[Opening Extracted records section]

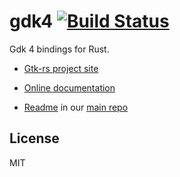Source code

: # gdk4 [![Build Status](https://travis-ci.org/gtk-rs/gdk4.png?branch=master)](https://travis-ci.org/gtk-rs/gdk4)

Gdk 4 bindings for Rust.

- [Gtk-rs project site](http://gtk-rs.org/)

- [Online documentation](http://gtk-rs.org/docs/)

- [Readme](https://github.com/gtk-rs/gtk/blob/master/README.md) in our
  [main repo](https://github.com/gtk-rs/gtk)

## License

MIT
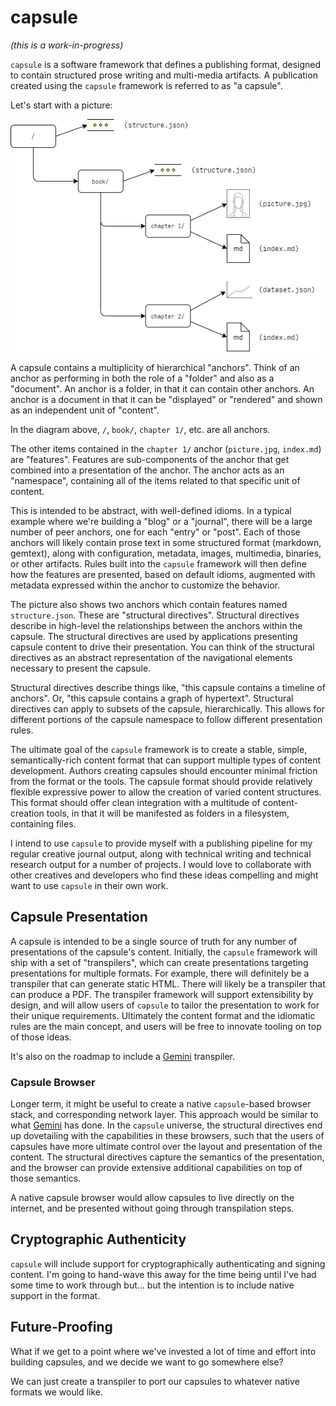# capsule

_(this is a work-in-progress)_

`capsule` is a software framework that defines a publishing format, designed to contain structured prose writing and multi-media artifacts. A publication created using the `capsule` framework is referred to as "a capsule".

Let's start with a picture:

![anchor-feature](docs/images/anchor-feature.png)

A capsule contains a multiplicity of hierarchical "anchors". Think of an anchor as performing in both the role of a "folder" and also as a "document". An anchor is a folder, in that it can contain other anchors. An anchor is a document in that it can be "displayed" or "rendered" and shown as an independent unit of "content".

In the diagram above, `/`, `book/`, `chapter 1/`, etc. are all anchors.

The other items contained in the `chapter 1/` anchor (`picture.jpg`, `index.md`) are "features". Features are sub-components of the anchor that get combined into a presentation of the anchor. The anchor acts as an "namespace", containing all of the items related to that specific unit of content.

This is intended to be abstract, with well-defined idioms. In a typical example where we're building a "blog" or a "journal", there will be a large number of peer anchors, one for each "entry" or "post". Each of those anchors will likely contain prose text in some structured format (markdown, gemtext), along with configuration, metadata, images, multimedia, binaries, or other artifacts. Rules built into the `capsule` framework will then define how the features are presented, based on default idioms, augmented with metadata expressed within the anchor to customize the behavior.

The picture also shows two anchors which contain features named `structure.json`. These are "structural directives". Structural directives describe in high-level the relationships between the anchors within the capsule. The structural directives are used by applications presenting capsule content to drive their presentation. You can think of the structural directives as an abstract representation of the navigational elements necessary to present the capsule.

Structural directives describe things like, "this capsule contains a timeline of anchors". Or, "this capsule contains a graph of hypertext". Structural directives can apply to subsets of the capsule, hierarchically. This allows for different portions of the capsule namespace to follow different presentation rules.

The ultimate goal of the `capsule` framework is to create a stable, simple, semantically-rich content format that can support multiple types of content development. Authors creating capsules should encounter minimal friction from the format or the tools. The capsule format should provide relatively flexible expressive power to allow the creation of varied content structures. This format should offer clean integration with a multitude of content-creation tools, in that it will be manifested as folders in a filesystem, containing files.

I intend to use `capsule` to provide myself with a publishing pipeline for my regular creative journal output, along with technical writing and technical research output for a number of projects. I would love to collaborate with other creatives and developers who find these ideas compelling and might want to use `capsule` in their own work.

## Capsule Presentation

A capsule is intended to be a single source of truth for any number of presentations of the capsule's content. Initially, the `capsule` framework will ship with a set of "transpilers", which can create presentations targeting presentations for multiple formats. For example, there will definitely be a transpiler that can generate static HTML. There will likely be a transpiler that can produce a PDF. The transpiler framework will support extensibility by design, and will allow users of `capsule` to tailor the presentation to work for their unique requirements. Ultimately the content format and the idiomatic rules are the main concept, and users will be free to innovate tooling on top of those ideas.

It's also on the roadmap to include a [Gemini][gemini] transpiler.

### Capsule Browser

Longer term, it might be useful to create a native `capsule`-based browser stack, and corresponding network layer. This approach would be similar to what [Gemini][gemini] has done. In the `capsule` universe, the structural directives end up dovetailing with the capabilities in these browsers, such that the users of capsules have more ultimate control over the layout and presentation of the content. The structural directives capture the semantics of the presentation, and the browser can provide extensive additional capabilities on top of those semantics.

A native capsule browser would allow capsules to live directly on the internet, and be presented without going through transpilation steps.

## Cryptographic Authenticity

`capsule` will include support for cryptographically authenticating and signing content. I'm going to hand-wave this away for the time being until I've had some time to work through but... but the intention is to include native support in the format.

## Future-Proofing

What if we get to a point where we've invested a lot of time and effort into building capsules, and we decide we want to go somewhere else?

We can just create a transpiler to port our capsules to whatever native formats we would like.

[gemini]: https://gemini.circumlunar.space/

[Closing Extracted records section]

Each line above with the string "https" should be reported in full.

: # gdk4 [![Build Status](https://travis-ci.org/gtk-rs/gdk4.png?branch=master)](https://travis-ci.org/gtk-rs/gdk4)
- [Readme](https://github.com/gtk-rs/gtk/blob/master/README.md) in our
  [main repo](https://github.com/gtk-rs/gtk)
[gemini]: https://gemini.circumlunar.space/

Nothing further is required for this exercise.